CAMEROON ON THE BEACH?
Thing might not have gone entirely to plan for Cameroon at the Confederations Cup but Hugo Broos' men have far from disgraced themselves in their matches against Chile and Australia.
Nevertheless, a return of one point from two games means they must beat world champions Germany by two clear goals in Sochi on Sunday to stay in the tournament.
Still, it seemed a little mean for a reporter to ask Broos' at his pre-match briefing whether his players had already booked their holidays.
"I think I can say that the players are ready to wait a little bit longer until they decide on their holiday," the veteran tactician huffed. "They will decide after tomorrow's match."

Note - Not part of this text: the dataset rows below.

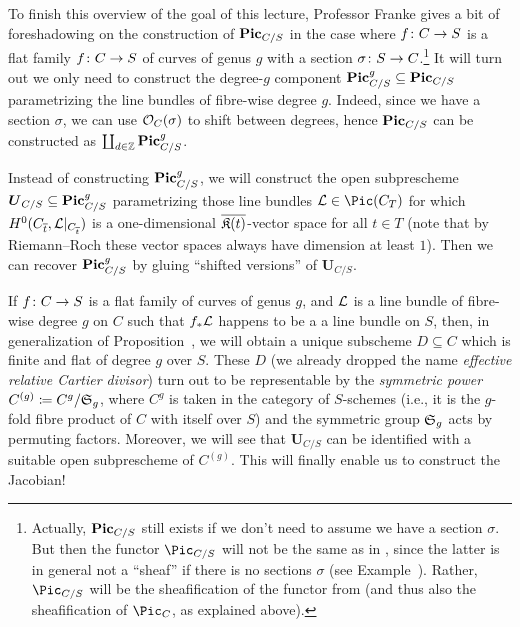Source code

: \documentclass[a4paper,parskip=half,numbers=enddot, DIV=12]{scrreprt}
\begin{document}
To finish this overview of the goal of this lecture, Professor Franke gives a bit of foreshadowing on the construction of $\mathbf{Pic}_{C/S}$ in the case where $f\colon C\morphism S$ is a flat family $f\colon C\morphism S$ of curves of genus $g$ with a section $\sigma\colon S\morphism C$.\footnote{Actually, $\mathbf{Pic}_{C/S}$ still exists if we don't need to assume we have a section $\sigma$. But then the functor $\Pic_{C/S}$ will not be the same as in , since the latter is in general not a ``sheaf'' if there is no sections $\sigma$ (see Example~). Rather, $\Pic_{C/S}$ will be the sheafification of the functor from  (and thus also the sheafification of $\Pic_C$, as explained above).} It will turn out we only need to construct the degree-$g$ component $\mathbf{Pic}_{C/S}^g\subseteq\mathbf{Pic}_{C/S}$ parametrizing the line bundles of fibre-wise degree $g$. Indeed, since we have a section $\sigma$, we can use $\mathcal{O}_C(\sigma)$ to shift between degrees, hence $\mathbf{Pic}_{C/S}$ can be constructed as $\coprod_{d\in\mathbb{Z}}\mathbf{Pic}_{C/S}^g$. 

Instead of constructing $\mathbf{Pic}_{C/S}^g$, we will construct the open subprescheme $\boldsymbol{U}_{C/S}\subseteq \mathbf{Pic}_{C/S}^g$ parametrizing those line bundles $\Ll\in\Pic(C_T)$ for which $H^0(C_{\overline{t}},\mathcal{L}|_{C_{\overline{t}}})$ is a one-dimensional $\overline{\mathfrak{K}(t)}$-vector space for all $t\in T$ (note that by Riemann--Roch these vector spaces always have dimension at least $1$). Then we can recover $\mathbf{Pic}_{C/S}^g$ by gluing ``shifted versions'' of $\boldsymbol{U}_{C/S}$.

If $f\colon C\morphism S$ is a flat family of curves of genus $g$, and $\mathcal{L}$ is a line bundle of fibre-wise degree $g$ on $C$ such that $f_*\mathcal{L}$ happens to be a a line bundle on $S$, then, in generalization of Proposition~, we will obtain a unique subscheme $D\subseteq C$ which is finite and flat of degree $g$ over $S$. These $D$ (we already dropped the name \emph{effective relative Cartier divisor}) turn out to be representable by the \emph{symmetric power} $C^{(g)}\coloneqq C^{g}/\mathfrak{S}_g$, where $C^{g}$ is taken in the category of $S$-schemes (i.e., it is the $g$-fold fibre product of $C$ with itself over $S$) and the symmetric group $\mathfrak{S}_g$ acts by permuting factors. Moreover, we will see that $\boldsymbol{U}_{C/S}$ can be identified with a suitable open subprescheme of $C^{(g)}$. This will finally enable us to construct the Jacobian!
\end{document}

IVAN'S OLD FORTRESS IS FAR FROM TERRIBLE
One real positive of FIFA's Confederations Cup plans has been the excursions that allow visiting and local media to visit key attractions around the host cities.
Friday's trip took us out of Kazan and into Tatarstan country proper, before we crossed the man-made road bridge to Sviyazhsk Island, a tiny community stuck out in the vast Volga river.
Sviyazhsk was built by Ivan the Terrible's army in the 16th century. The fearsome Russian warlord constructed a flat-pack fortress that could be floated down the river and erected on the island, giving the army a stronghold from which they could lay siege to Kazan and the lands further south.
These days, it's home to impressive cathedrals - including Ivan's original wooden one - as well as a monastery, plus a small community comprising a little over 250 people.
The architecture, local cuisine and fearsome thunderstorms gave a real insight into more traditional Tatarstan life. Plus, it was nice to get soaking wet somewhere other than at Kazan Arena.
Cathedral/monastery on Sviyazhsk Island. It's home to 252 people and at least three cats. pic.twitter.com/czNbRQzXLn-- Joe Wright (@JoeWright004) June 23, 2017
DEVIOUS QUESTION CHARMS CHERCHESOV
It's not always easy to get in the key questions at a news conference, especially when the host nation of a tournament are in attendance and the room is getting busy.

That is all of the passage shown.